_TASK OBJECTIVE_.
Lines with "proof" in the entries below: count them and reply with the number alone.

Saved entries
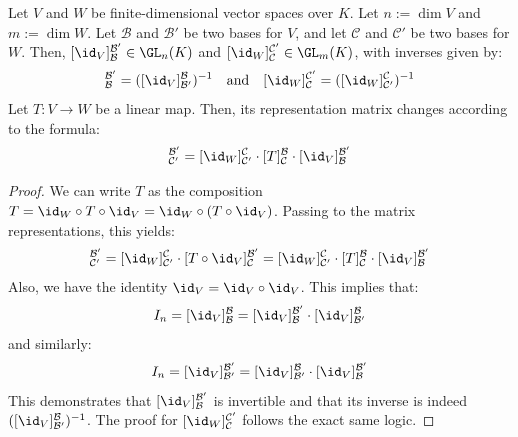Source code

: \begin{corollary}
\label{cor:change_of_basis_formula}
Let $V$ and $W$ be finite-di\-men\-sional vector spaces over $K$. Let $n := \dim V$ and $m := \dim W$. Let $\mathcal{B}$ and $\mathcal{B}'$ be two bases for $V$, and let $\mathcal{C}$ and $\mathcal{C}'$ be two bases for $W$. Then, $[\id_V]_{\mathcal{B}}^{\mathcal{B}'} \in \GL_n(K)$ and $[\id_W]_{\mathcal{C}}^{\mathcal{C}'} \in \GL_m(K)$, with inverses given by:
\begin{equation*}
    [\id_V]_{\mathcal{B}}^{\mathcal{B}'} = ([\id_V]_{\mathcal{B}'}^{\mathcal{B}})^{-1} \quad \text{and} \quad [\id_W]_{\mathcal{C}}^{\mathcal{C}'} = ([\id_W]_{\mathcal{C}'}^{\mathcal{C}})^{-1}
\end{equation*}
Let $T: V \to W$ be a linear map. Then, its representation matrix changes according to the formula:
\begin{equation*}
    [T]_{\mathcal{C}'}^{\mathcal{B}'} = [\id_W]_{\mathcal{C}'}^{\mathcal{C}} \cdot [T]_{\mathcal{C}}^{\mathcal{B}} \cdot [\id_V]_{\mathcal{B}}^{\mathcal{B}'}
\end{equation*}
\end{corollary}

\begin{proof}
We can write $T$ as the composition $T = \id_W \circ T \circ \id_V = \id_W \circ (T \circ \id_V)$. Passing to the matrix representations, this yields:
\begin{equation*}
    [T]_{\mathcal{C}'}^{\mathcal{B}'} = [\id_W]_{\mathcal{C}'}^{\mathcal{C}} \cdot [T \circ \id_V]_{\mathcal{C}}^{\mathcal{B}'} = [\id_W]_{\mathcal{C}'}^{\mathcal{C}} \cdot [T]_{\mathcal{C}}^{\mathcal{B}} \cdot [\id_V]_{\mathcal{B}}^{\mathcal{B}'}
\end{equation*}
Also, we have the identity $\id_V = \id_V \circ \id_V$. This implies that:
\begin{equation*}
    I_n = [\id_V]_{\mathcal{B}}^{\mathcal{B}} = [\id_V]_{\mathcal{B}}^{\mathcal{B}'} \cdot [\id_V]_{\mathcal{B}'}^{\mathcal{B}}
\end{equation*}
and similarly:
\begin{equation*}
    I_n = [\id_V]_{\mathcal{B}'}^{\mathcal{B}'} = [\id_V]_{\mathcal{B}'}^{\mathcal{B}} \cdot [\id_V]_{\mathcal{B}}^{\mathcal{B}'}
\end{equation*}
This demonstrates that $[\id_V]_{\mathcal{B}}^{\mathcal{B}'}$ is invertible and that its inverse is indeed $([\id_V]_{\mathcal{B}'}^{\mathcal{B}})^{-1}$. The proof for $[\id_W]_{\mathcal{C}}^{\mathcal{C}'}$ follows the exact same logic.
\end{proof}


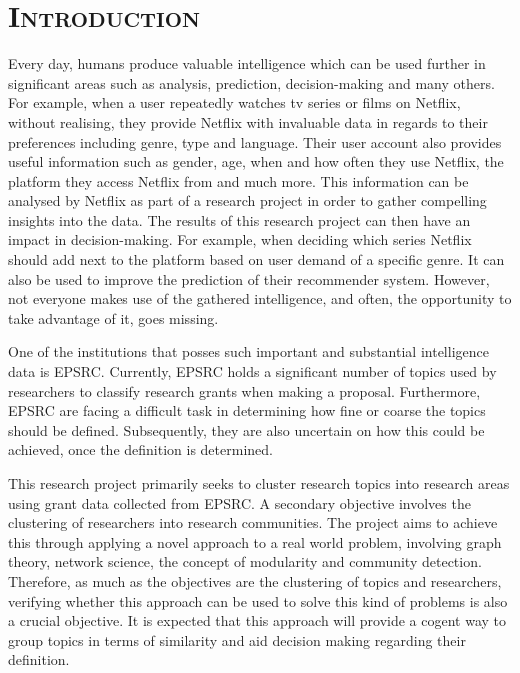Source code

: \chapter{\textsc{Introduction}}
\label{chapterlabel1}

Every day, humans produce valuable intelligence which can be used further in significant areas such as analysis, prediction, decision-making and many others. For example, when a user repeatedly watches tv series or films on Netflix, without realising, they provide Netflix with invaluable data in regards to their preferences including genre, type and language. Their user account also provides useful information such as gender, age, when and how often they use Netflix, the platform they access Netflix from and much more. This information can be analysed by Netflix as part of a research project in order to gather compelling insights into the data. The results of this research project can then have an impact in decision-making. For example, when deciding which series Netflix should add next to the platform based on user demand of a specific genre. It can also be used to improve the prediction of their recommender system. However, not everyone makes use of the gathered intelligence, and often, the opportunity to take advantage of it, goes missing.

One of the institutions that posses such important and substantial intelligence data is EPSRC. Currently, EPSRC holds a significant number of topics used by researchers to classify research grants when making a proposal. Furthermore, EPSRC are facing a difficult task in determining how fine or coarse the topics should be defined. Subsequently, they are also uncertain on how this could be achieved, once the definition is determined.

This research project primarily seeks to cluster research topics into research areas using grant data collected from EPSRC. A secondary objective involves the clustering of researchers into research communities. The project aims to achieve this through applying a novel approach to a real world problem, involving graph theory, network science, the concept of modularity and community detection. Therefore, as much as the objectives are the clustering of topics and researchers, verifying whether this approach can be used to solve this kind of problems is also a crucial objective. It is expected that this approach will provide a cogent way to group topics in terms of similarity and aid decision making regarding their definition.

_RESULT BELOW_.
3